EXERCISE PROMPT: Check each line of the records below and collect those that include the word "unique".

***** RECORDS *****

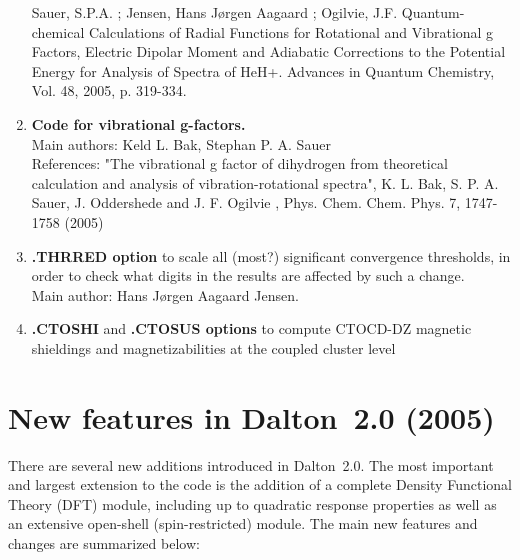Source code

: \begin{enumerate}
Sauer, S.P.A. ; Jensen, Hans J\o rgen Aagaard ; Ogilvie, J.F.
Quantum-chemical Calculations of Radial Functions for Rotational and
Vibrational g Factors, Electric Dipolar Moment and Adiabatic Corrections
to the Potential Energy for Analysis of Spectra of HeH+.
Advances in Quantum Chemistry, Vol. 48, 2005, p. 319-334.


\item{\bf Code for vibrational g-factors.}  \\
Main authors: Keld L. Bak, Stephan P. A. Sauer\\
   References: "The vibrational g factor of dihydrogen from theoretical calculation
   and analysis of vibration-rotational spectra", K. L. Bak, S. P. A. Sauer, J. Oddershede and J. F. Ogilvie ,
   Phys. Chem. Chem. Phys. 7, 1747-1758 (2005)

\item{\bf .THRRED option} to scale all (most?) significant
convergence thresholds, in order to check what digits in the results are
affected by such a change.\\
Main author: Hans J\o rgen Aagaard Jensen.

\item{\bf .CTOSHI} and {\bf .CTOSUS options} to compute CTOCD-DZ magnetic
shieldings and magnetizabilities at the coupled cluster level

\end{enumerate}

\section{New features in Dalton~2.0 (2005)}

There are several new additions introduced in Dalton~2.0. The most
important and largest extension to the code is the addition of a
complete Density Functional Theory (DFT) module, including up to quadratic
response properties as well as an extensive open-shell
(spin-restricted) module. The main new features and changes are
summarized below:

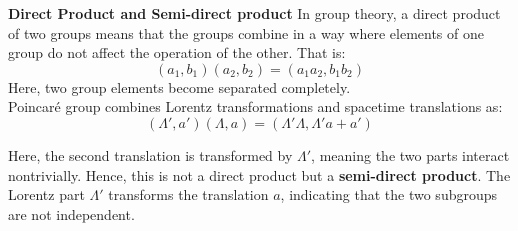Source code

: \documentclass[14pt]{article} %
\begin{document}
\begin{tcolorbox}[ title=\textbf{Note:}]
\textbf{Direct Product and Semi-direct product}
\newline
In group theory, a direct product of two groups means that the groups combine in a way where elements of one group do not affect the operation of the other. That is:
\[
(a_1, b_1)(a_2, b_2) = (a_1 a_2, b_1 b_2)
\]
Here, two group elements become separated completely.\\
Poincaré group combines Lorentz transformations and spacetime translations as:
\[
(\Lambda', a')(\Lambda, a) = (\Lambda'\Lambda, \Lambda'a + a')
\]

Here, the second translation is transformed by $\Lambda'$, meaning the two parts interact nontrivially. Hence, this is not a direct product but a \textbf{semi-direct product}. The Lorentz part $\Lambda'$ transforms the translation $a$, indicating that the two subgroups are not independent.
\end{tcolorbox}
\vspace{-0.7cm}
\end{document}
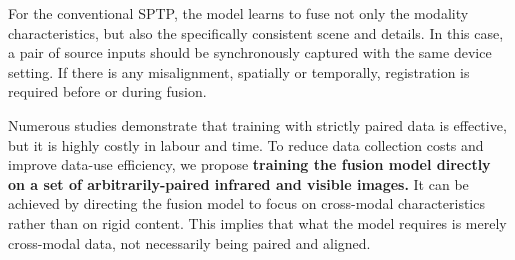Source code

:\label{sec:assumption}
For the conventional SPTP, the model learns to fuse not only the modality characteristics, but also the specifically consistent scene and details. 
In this case, a pair of source inputs should be synchronously captured with the same device setting. 
If there is any misalignment, spatially or temporally, registration is required before or during fusion.


Numerous studies demonstrate that training with strictly paired data is effective, but it is highly costly in labour and time.  
To reduce data collection costs and improve data-use efficiency, we propose
\textbf{ training the fusion model directly on a set of arbitrarily-paired infrared and visible images. }
It can be achieved by directing the fusion model to focus on cross-modal characteristics rather than on rigid content. 
This implies that what the model requires is merely cross-modal data, not necessarily being paired and aligned.  

% 

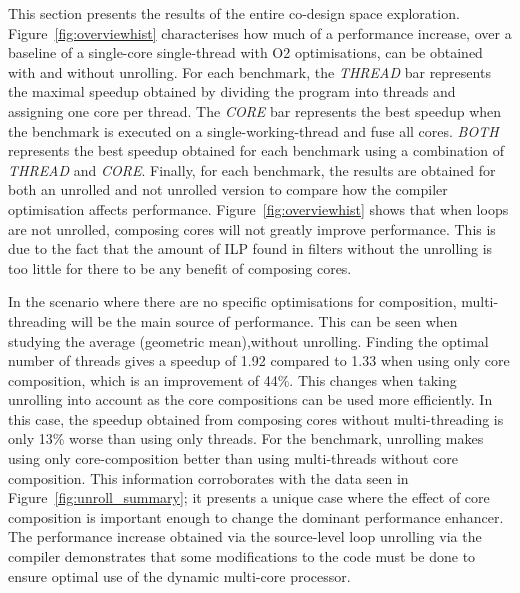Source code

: This section  presents the results of the entire co-design space exploration.
Figure~\ref{fig:overviewhist} characterises how much of a performance increase, over a baseline of a single-core single-thread with O2 optimisations, can be obtained with and without unrolling.
For each benchmark, the \textit{THREAD} bar represents the maximal speedup obtained by dividing the program into threads and assigning one core per thread.
The \textit{CORE} bar represents the best speedup when the benchmark is executed on a single-working-thread and fuse all cores.
\textit{BOTH} represents the best speedup obtained for each benchmark using a combination of \textit{THREAD} and \textit{CORE}.
Finally, for each benchmark, the results are obtained for both an unrolled and not unrolled version to compare how the compiler optimisation affects performance.
Figure~\ref{fig:overviewhist} shows that when loops are not unrolled, composing cores will not greatly improve performance.
This is due to the fact that the amount of ILP found in filters without the unrolling is too little for there to be any benefit of composing cores.

In the scenario where there are no specific optimisations for composition, multi-threading will be the main source of performance.
This can be seen when studying the average (geometric mean),without unrolling.
Finding the optimal number of threads gives a speedup of 1.92 compared to 1.33 when using only core composition, which is an improvement of 44\%.
This changes when taking unrolling into account as the core compositions can be used more efficiently.
In this case, the speedup obtained from composing cores without multi-threading is only 13\% worse than using only threads.
For the  benchmark, unrolling makes using only core-composition better than using multi-threads without core composition.
This information corroborates with the data seen in Figure~\ref{fig:unroll_summary}; it presents a unique case where the effect of core composition is important enough to change the dominant performance enhancer.
The performance increase obtained via the source-level loop unrolling via the compiler demonstrates that some modifications to the code must be done to ensure optimal use of the dynamic multi-core processor.

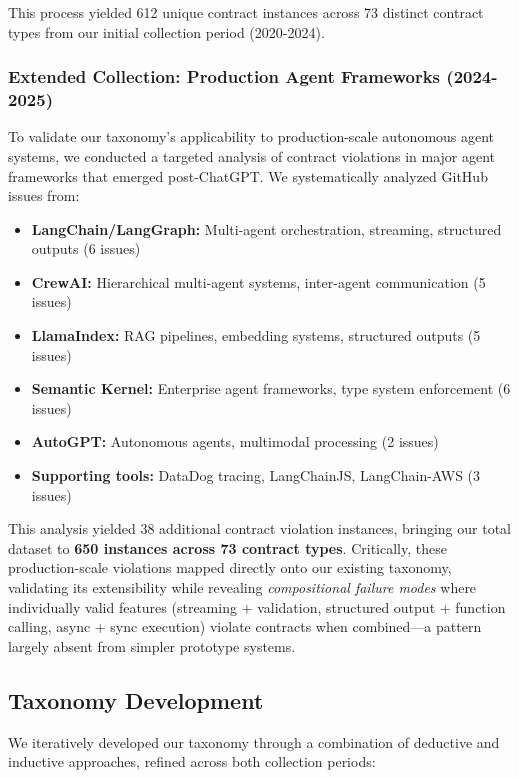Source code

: \documentclass[11pt]{article}
\begin{document}
This process yielded 612 unique contract instances across 73 distinct contract types from our initial collection period (2020-2024).

\subsubsection{Extended Collection: Production Agent Frameworks (2024-2025)}

To validate our taxonomy's applicability to production-scale autonomous agent systems, we conducted a targeted analysis of contract violations in major agent frameworks that emerged post-ChatGPT. We systematically analyzed GitHub issues from:

\begin{itemize}
    \item \textbf{LangChain/LangGraph:} Multi-agent orchestration, streaming, structured outputs (6 issues)
    \item \textbf{CrewAI:} Hierarchical multi-agent systems, inter-agent communication (5 issues)
    \item \textbf{LlamaIndex:} RAG pipelines, embedding systems, structured outputs (5 issues)
    \item \textbf{Semantic Kernel:} Enterprise agent frameworks, type system enforcement (6 issues)
    \item \textbf{AutoGPT:} Autonomous agents, multimodal processing (2 issues)
    \item \textbf{Supporting tools:} DataDog tracing, LangChainJS, LangChain-AWS (3 issues)
\end{itemize}

This analysis yielded 38 additional contract violation instances, bringing our total dataset to \textbf{650 instances across 73 contract types}. Critically, these production-scale violations mapped directly onto our existing taxonomy, validating its extensibility while revealing \textit{compositional failure modes} where individually valid features (streaming + validation, structured output + function calling, async + sync execution) violate contracts when combined—a pattern largely absent from simpler prototype systems.

\subsection{Taxonomy Development}

We iteratively developed our taxonomy through a combination of deductive and inductive approaches, refined across both collection periods:
\end{document}
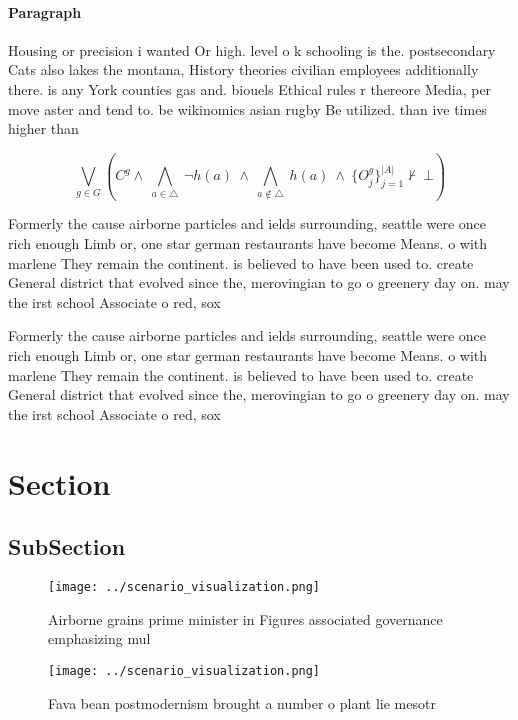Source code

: \documentclass[a4paper]{article}
\begin{document}
\paragraph{Paragraph}
Housing or precision i wanted Or high. level o k schooling is the. postsecondary Cats also lakes the montana, History theories civilian employees additionally there. is any York counties gas and. biouels Ethical rules r thereore Media, per move aster and tend to. be wikinomics asian rugby Be utilized. than ive times higher than


\[\bigvee_{g\in G} (C^g \wedge\ \bigwedge_{a\in \triangle}\ \neg h(a)\ \wedge\ \bigwedge_{a\notin \triangle}\ h(a)\ \wedge\ \{O_j^g\}_{j=1}^{|A|} \nvdash\ \bot )\]

Formerly the cause airborne particles and ields surrounding, seattle were once rich enough Limb or, one star german restaurants have become Means. o with marlene They remain the continent. is believed to have been used to. create General district that evolved since the, merovingian to go o greenery day on. may the irst school Associate o red, sox 

Formerly the cause airborne particles and ields surrounding, seattle were once rich enough Limb or, one star german restaurants have become Means. o with marlene They remain the continent. is believed to have been used to. create General district that evolved since the, merovingian to go o greenery day on. may the irst school Associate o red, sox 

\section{Section}

\subsection{SubSection}

\begin{figure}
\centering
\texttt{[image: ../scenario\_visualization.png]}
\caption{Airborne grains prime minister in Figures associated governance emphasizing mul
}
\end{figure}
 
\begin{figure}
\centering
\texttt{[image: ../scenario\_visualization.png]}
\caption{Fava bean postmodernism brought a number o plant lie mesotr
}
\end{figure}
 
\end{document}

*****

EXERCISE RESULT:
This information corroborates with the data seen in Figure~\ref{fig:unroll_summary}; it presents a unique case where the effect of core composition is important enough to change the dominant performance enhancer.
This process yielded 612 unique contract instances across 73 distinct contract types from our initial collection period (2020-2024).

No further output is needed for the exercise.